*** Opening of Record extracts ***

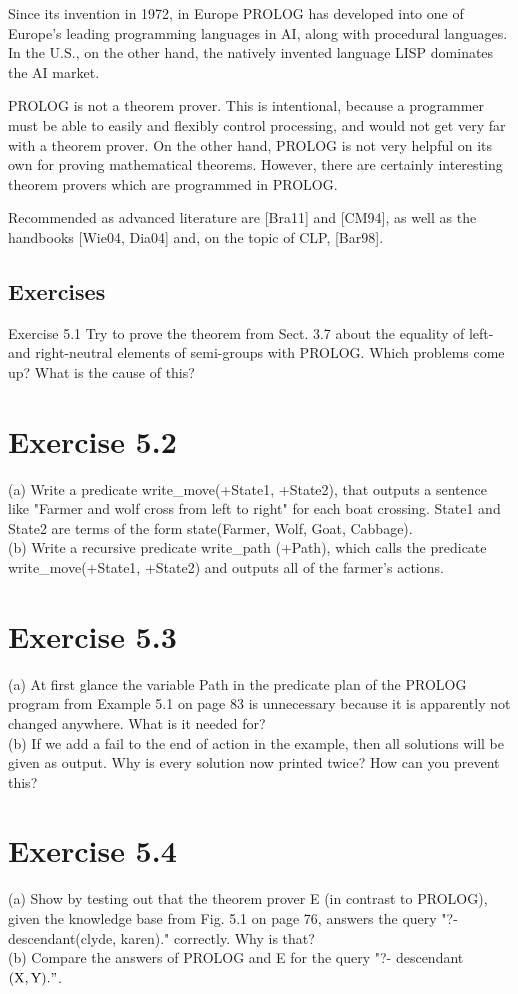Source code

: \documentclass[10pt]{article}
\begin{document}
Since its invention in 1972, in Europe PROLOG has developed into one of Europe's leading programming languages in AI, along with procedural languages. In the U.S., on the other hand, the natively invented language LISP dominates the AI market.

PROLOG is not a theorem prover. This is intentional, because a programmer must be able to easily and flexibly control processing, and would not get very far with a theorem prover. On the other hand, PROLOG is not very helpful on its own for proving mathematical theorems. However, there are certainly interesting theorem provers which are programmed in PROLOG.

Recommended as advanced literature are [Bra11] and [CM94], as well as the handbooks [Wie04, Dia04] and, on the topic of CLP, [Bar98].

\subsection*{Exercises}
Exercise 5.1 Try to prove the theorem from Sect. 3.7 about the equality of left- and right-neutral elements of semi-groups with PROLOG. Which problems come up? What is the cause of this?

\section*{Exercise 5.2}
(a) Write a predicate write\_move(+State1, +State2), that outputs a sentence like "Farmer and wolf cross from left to right" for each boat crossing. State1 and State2 are terms of the form state(Farmer, Wolf, Goat, Cabbage).\\
(b) Write a recursive predicate write\_path (+Path), which calls the predicate write\_move(+State1, +State2) and outputs all of the farmer's actions.

\section*{Exercise 5.3}
(a) At first glance the variable Path in the predicate plan of the PROLOG program from Example 5.1 on page 83 is unnecessary because it is apparently not changed anywhere. What is it needed for?\\
(b) If we add a fail to the end of action in the example, then all solutions will be given as output. Why is every solution now printed twice? How can you prevent this?

\section*{Exercise 5.4}
(a) Show by testing out that the theorem prover E (in contrast to PROLOG), given the knowledge base from Fig. 5.1 on page 76, answers the query "?- descendant(clyde, karen)." correctly. Why is that?\\
(b) Compare the answers of PROLOG and E for the query "?- descendant $(\mathrm{X}, \mathrm{Y}) . "$.
\end{document}
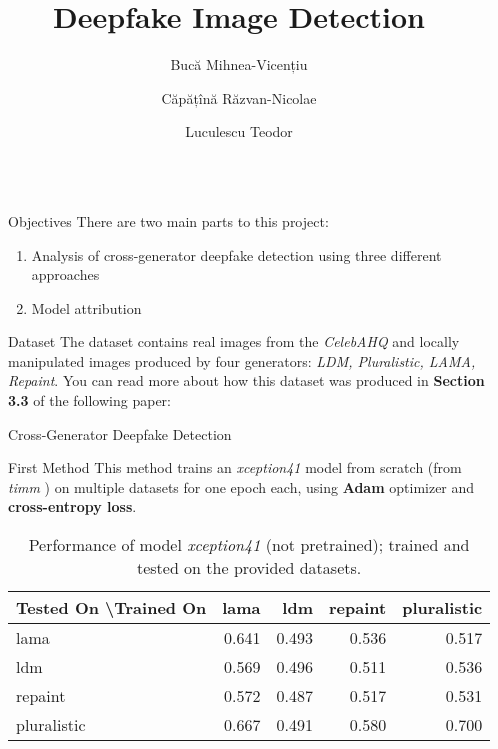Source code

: \documentclass[final]{beamer}
\title{Deepfake Image Detection}
\author{Bucă Mihnea-Vicențiu \and Căpățînă Răzvan-Nicolae \and Luculescu Teodor}
\institute[shortinst]{University of Bucharest, Faculty of Mathematics and Informatics}
\newlength{\sepwidth}
\newlength{\colwidth}
\newcommand{\separatorcolumn}{\begin{column}{\sepwidth}\end{column}}
\begin{document}
\begin{frame}[t]
\begin{columns}[t]
\separatorcolumn
\begin{column}{\colwidth}
  \begin{block}{Objectives}
    There are two main parts to this project:
    \begin{enumerate}
      \item Analysis of cross-generator deepfake detection using three different approaches
      \item Model attribution
    \end{enumerate}
  \end{block}
  
  \begin{block}{Dataset}
  The dataset contains real images from the \textit{CelebAHQ} and locally manipulated images produced by four generators: \textit{LDM, Pluralistic, LAMA, Repaint}. 
  You can read more about how this dataset was produced in \textbf{Section 3.3} of the following paper: \cite{2311.04584}
  \end{block}

  \begin{block}{Cross-Generator Deepfake Detection}
    \begin{block}{First Method}
      This method trains an \textit{xception41} \cite{Timmxception41tf} model from scratch (from \textit{timm} \cite{huggingfaceTimm}) on multiple datasets for one epoch each, using \textbf{Adam} optimizer and \textbf{cross-entropy loss}. 

      \begin{table}
        \centering
        \begin{tabular}{l r r r r}
          \toprule
          \textbf{Tested On \textbackslash Trained On} & \textbf{lama} & \textbf{ldm} & \textbf{repaint} & \textbf{pluralistic} \\
          \midrule
          lama       & 0.641 & 0.493 & 0.536 & 0.517 \\
          ldm        & 0.569 & 0.496 & 0.511 & 0.536 \\
          repaint    & 0.572 & 0.487 & 0.517 & 0.531 \\
          pluralistic & 0.667 & 0.491 & 0.580 & 0.700 \\
          \bottomrule
        \end{tabular}
        \caption{Performance of model \textit{xception41} (not pretrained); trained and tested on the provided datasets.}
      \end{table}
    \end{block}


\end{block}
\end{column}
\end{columns}
\end{frame}
\end{document}
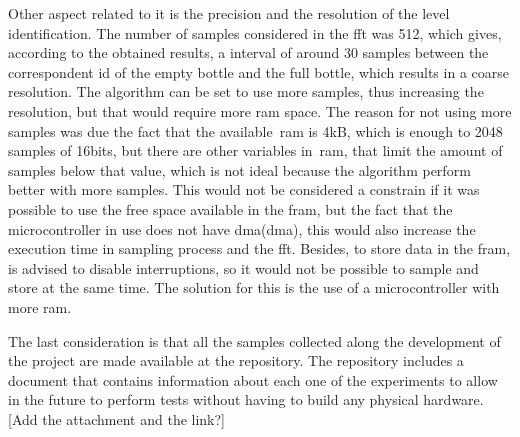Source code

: Other aspect related to it is the precision and the resolution of the level identification. The number of samples considered in the \acrshort{fft} was 512, which gives, according to the obtained results, a interval of around 30 samples between the correspondent id of the empty bottle and the full bottle, which results in a coarse resolution. The algorithm can be set to use more samples, thus increasing the resolution, but that would require more \acrshort{ram} space. The reason for not using more samples was due the fact that the available~\acrshort{ram} is 4kB, which is enough to 2048 samples of 16bits, but there are other variables in~\acrshort{ram}, that limit the amount of samples below that value, which is not ideal because the algorithm perform better with more samples. This would not be considered a constrain if it was possible to use the free space available in the \acrshort{fram}, but the fact that the microcontroller in use does not have \acrshort{dma}(\acrlong{dma}), this would also increase the execution time in sampling process and the \acrshort{fft}. Besides, to store data in the \acrshort{fram}, is advised to disable interruptions, so it would not be possible to sample and store at the same time. The solution for this is the use of a microcontroller with more \acrshort{ram}. 

The last consideration is that all the samples collected along the development of the project are made available at the repository. The repository includes a document that contains information about each one of the experiments to allow in the future to perform tests without having to build any physical hardware.[Add the attachment and the link?]


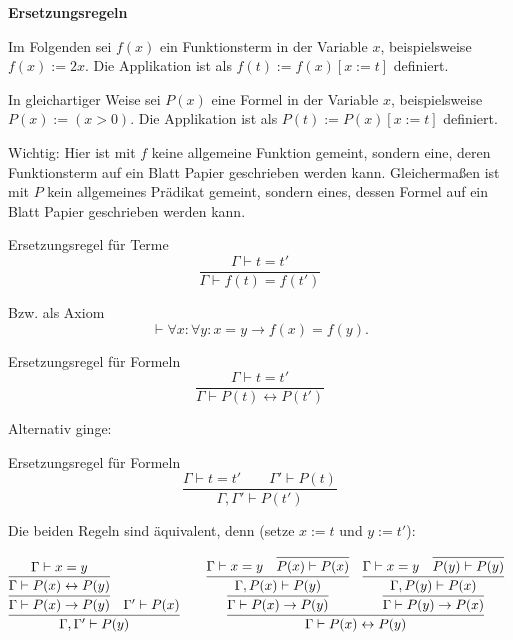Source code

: \documentclass[8pt]{beamer}
\newcommand{\strong}[1]{\textsf{\textbf{#1}}}
\newcommand{\centerheadline}[1]{%
  \begin{center}\strong{#1}\end{center}}
\newcommand{\parspace}{\vspace{0.8em}}
\newcommand{\cond}{\rightarrow}
\newcommand{\bicond}{\leftrightarrow}
\begin{document}
\begin{frame}
\centerheadline{Ersetzungsregeln}
\end{frame}

\begin{frame}
Im Folgenden sei $f(x)$ ein Funktionsterm in der Variable $x$,
beispielsweise $f(x):=2x$. Die Applikation ist als $f(t):=f(x)[x:=t]$
definiert.\pause

\parspace
In gleichartiger Weise sei $P(x)$ eine Formel in der Variable $x$,
beispielsweise $P(x):=(x>0)$. Die Applikation ist als $P(t):=P(x)[x:=t]$
definiert.\pause

\parspace
Wichtig: Hier ist mit $f$ keine allgemeine Funktion gemeint, sondern
eine, deren Funktionsterm auf ein Blatt Papier geschrieben werden kann.
Gleichermaßen ist mit $P$ kein allgemeines Prädikat gemeint, sondern
eines, dessen Formel auf ein Blatt Papier geschrieben werden kann.
\end{frame}

\begin{frame}
\begin{block}{Ersetzungsregel für Terme}
\[\dfrac{\Gamma\vdash t=t'}{\Gamma\vdash f(t)=f(t')}\]
\end{block}
Bzw. als Axiom
\[\vdash \forall x\colon\forall y\colon x=y\cond f(x)=f(y).\]
\end{frame}

\begin{frame}
\begin{block}{Ersetzungsregel für Formeln}
\[\dfrac{\Gamma\vdash t=t'}{\Gamma\vdash P(t)\bicond P(t')}\]
\end{block}\pause
Alternativ ginge:
\begin{block}{Ersetzungsregel für Formeln}
\[\dfrac{\Gamma\vdash t=t'\qquad\Gamma'\vdash P(t)}{\Gamma,\Gamma'\vdash P(t')}\]
\end{block}\pause
Die beiden Regeln sind äquivalent, denn (setze $x:=t$ und $y:=t'$):
\begin{small}
\[
\begin{array}{@{}l@{\qquad}l}
\infer{\Gamma,\Gamma'\vdash P(y)}{
  \infer{\Gamma\vdash P(x)\cond P(y)}{
    \infer{\Gamma\vdash P(x)\bicond P(y)}{\Gamma\vdash x=y}}
& \Gamma'\vdash P(x)}
&
\infer{\Gamma\vdash P(x)\bicond P(y)}{
  \infer{\Gamma\vdash P(x)\cond P(y)}{
    \infer{\Gamma, P(x)\vdash P(y)}{
      \Gamma\vdash x=y & \infer{P(x)\vdash P(x)}{}}}
& \infer{\Gamma\vdash P(y)\cond P(x)}{
    \infer{\Gamma,P(y)\vdash P(x)}{
      \Gamma\vdash x=y & \infer{P(y)\vdash P(y)}{}}}}
\end{array}
\]
\end{small}
\end{frame}
\end{document}
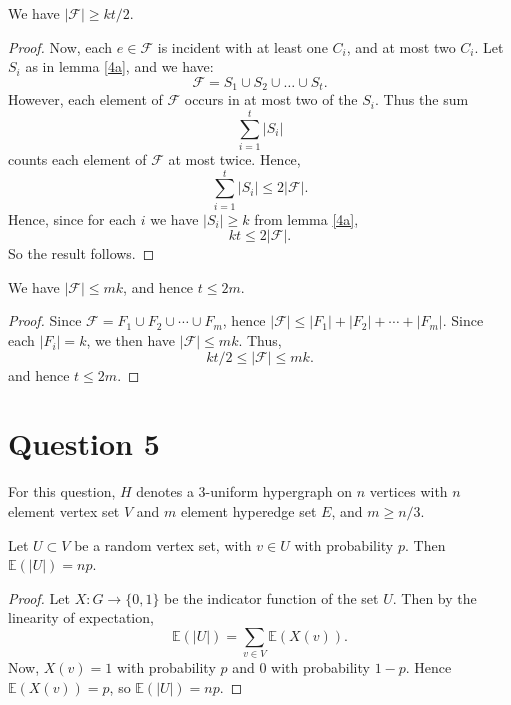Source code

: \documentclass{unswmaths}
\begin{document}
\begin{corollary}[Part (b)]
    We have $|\mathcal{F}| \geq kt/2$.
\end{corollary}
\begin{proof}
    Now, each $e \in \mathcal{F}$ is incident with at least one $C_i$, and at
    most two $C_i$. Let $S_i$ as in lemma \ref{4a}, and we have:
    \begin{equation*}
        \mathcal{F} = S_1\cup S_2\cup \ldots \cup S_t. 
    \end{equation*}
    However, each element of $\mathcal{F}$ occurs in at most two of the $S_i$. 
    Thus the sum
    \begin{equation*}
       \sum_{i=1}^t |S_i|
    \end{equation*}
    counts each element of $\mathcal{F}$ at most twice. Hence,
    \begin{equation*}
        \sum_{i=1}^t |S_i| \leq 2|\mathcal{F}|.
    \end{equation*}
    Hence, since for each $i$ we have $|S_i| \geq k$ from lemma \ref{4a}, 
    \begin{equation*}
        kt \leq 2|\mathcal{F}|.
    \end{equation*}
    So the result follows.
\end{proof}

\begin{corollary}[Part (c)]
    We have $|\mathcal{F}| \leq mk$, and hence $t \leq 2m$.
\end{corollary}
\begin{proof}
    Since $\mathcal{F} = F_1\cup F_2\cup\cdots\cup F_m$, hence $|\mathcal{F}| \leq |F_1|+|F_2|+\cdots+|F_m|$. 
    Since each $|F_i| = k$, we then have $|\mathcal{F}| \leq mk$. 
    Thus,
    \begin{equation*}
        kt/2 \leq |\mathcal{F}| \leq mk.
    \end{equation*}
    and hence $t \leq 2m$. 
\end{proof}


\section*{Question 5}

For this question, $H$ denotes a $3$-uniform hypergraph
on $n$ vertices with $n$ element vertex set $V$
and $m$ element hyperedge set $E$, and $m \geq n/3$.

\begin{lemma}[Part (a)]
    \label{5a}
    Let $U \subset V$ be a random vertex set, with $v \in U$
    with probability $p$. Then $\mathbb{E}(|U|) = np$.
\end{lemma}
\begin{proof}
    Let $X:G\to \{0,1\}$ be the indicator function of the set $U$.
    Then by the linearity of expectation,
    \begin{equation*}
        \mathbb{E}(|U|) = \sum_{v \in V} \mathbb{E}(X(v)).
    \end{equation*}
    Now, $X(v) = 1$ with probability $p$ and $0$ with probability $1-p$.
    Hence $\mathbb{E}(X(v)) = p$, so $\mathbb{E}(|U|) = np$.
\end{proof}
\end{document}
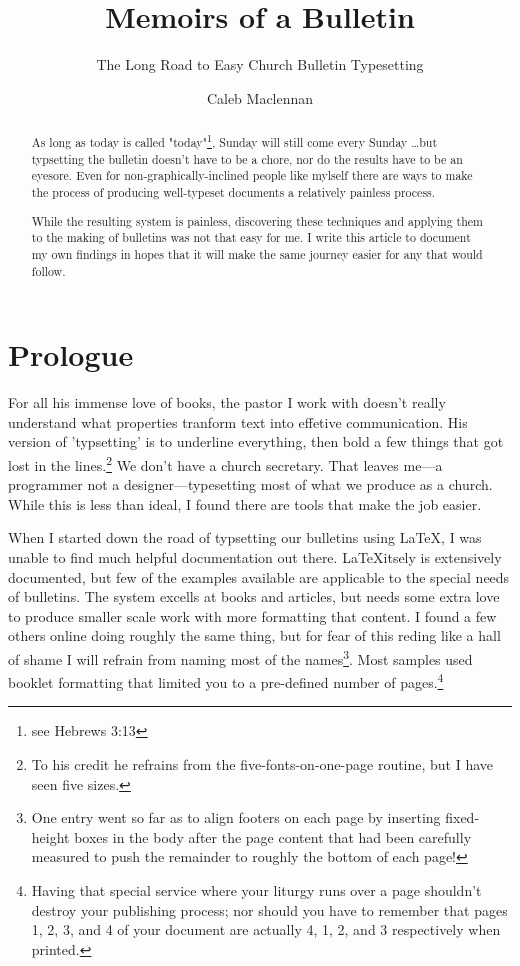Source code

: \documentclass[11pt]{scrartcl}
\title{Memoirs of a Bulletin}
\subtitle{The Long Road to Easy Church Bulletin Typesetting}
\author{Caleb Maclennan}
\begin{document}
\maketitle

\begin{abstract}
As long as today is called "today"\footnote{see Hebrews 3:13}, Sunday will still come every Sunday \dots but typsetting the bulletin doesn't have to be a chore, nor do the results have to be an eyesore. Even for non-graphically-inclined people like mylself there are ways to make the process of producing well-typeset documents a relatively painless process.

While the resulting system is painless, discovering these techniques and applying them to the making of bulletins was not that easy for me. I write this article to document my own findings in hopes that it will make the same journey easier for any that would follow.
\end{abstract}

\section*{Prologue}

For all his immense love of books, the pastor I work with doesn't really understand what properties tranform text into effetive communication. His version of 'typsetting' is to underline everything, then bold a few things that got lost in the lines.\footnote{To his credit he refrains from the five-fonts-on-one-page routine, but I have seen five sizes.} We don't have a church secretary. That leaves me---a programmer not a designer---typesetting most of what we produce as a church. While this is less than ideal, I found there are tools that make the job easier.

When I started down the road of typsetting our bulletins using \LaTeX, I was unable to find much helpful documentation out there. \LaTeX itsely is extensively documented, but few of the examples available are applicable to the special needs of bulletins. The system excells at books and articles, but needs some extra love to produce smaller scale work with more formatting that content. I found a few others online doing roughly the same thing, but for fear of this reding like a hall of shame I will refrain from naming most of the names\footnote{One entry went so far as to align footers on each page by inserting fixed-height boxes in the body after the page content that had been carefully measured to push the remainder to roughly the bottom of each page!}. Most samples used booklet formatting that limited you to a pre-defined number of pages.\footnote{Having that special service where your liturgy runs over a page shouldn't destroy your publishing process; nor should you have to remember that pages 1, 2, 3, and 4 of your document are actually 4, 1, 2, and 3 respectively when printed.}
\end{document}
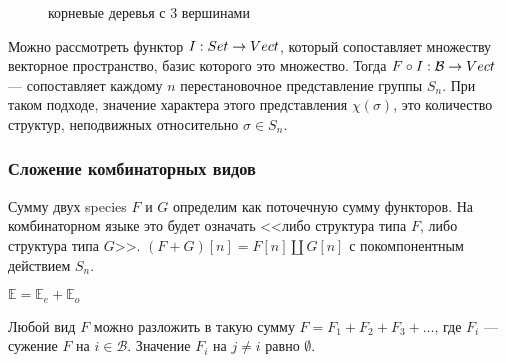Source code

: \begin{figure}
\begin{center}
\end{center}
\caption{корневые деревья с 3 вершинами}
\label{pic:3-rooted-trees}
\end{figure}

Можно рассмотреть функтор $I:Set \rightarrow Vect$, который сопоставляет
множеству векторное пространство, базис которого это множество.
Тогда $F \circ I: \mathcal B \rightarrow Vect$ --- сопоставляет каждому $n$
перестановочное представление группы $S_n$. При таком подходе, значение
характера этого представления $\chi(\sigma)$, это количество структур,
неподвижных относительно $\sigma \in S_n$.

\subsubsection{Сложение комбинаторных видов}
Сумму двух species $F$ и $G$ определим как поточечную сумму функторов.
На комбинаторном языке это будет означать <<либо структура типа $F$, либо
структура типа $G$>>. $(F + G)[n] = F[n] \coprod G[n]$ с покомпонентным
действием $S_n$.
\begin{example}
$\mathbb E = \mathbb E_e + \mathbb E_o$
\end{example}
\begin{example}
Любой вид $F$ можно разложить в такую сумму $F =
F_{1} + F_{2} + F_{3} + \dots$, где $F_{i}$ --- сужение $F$ на $i \in \mathcal
B$. Значение $F_{i}$ на $j \neq i$ равно $\emptyset$.
\end{example}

*** Close of Record extracts ***

- [What to produce]:
Return each line from the records that includes the word "probability".

- [Answer section]:
    with probability $p$. Then $\mathbb{E}(|U|) = np$.
    Now, $X(v) = 1$ with probability $p$ and $0$ with probability $1-p$.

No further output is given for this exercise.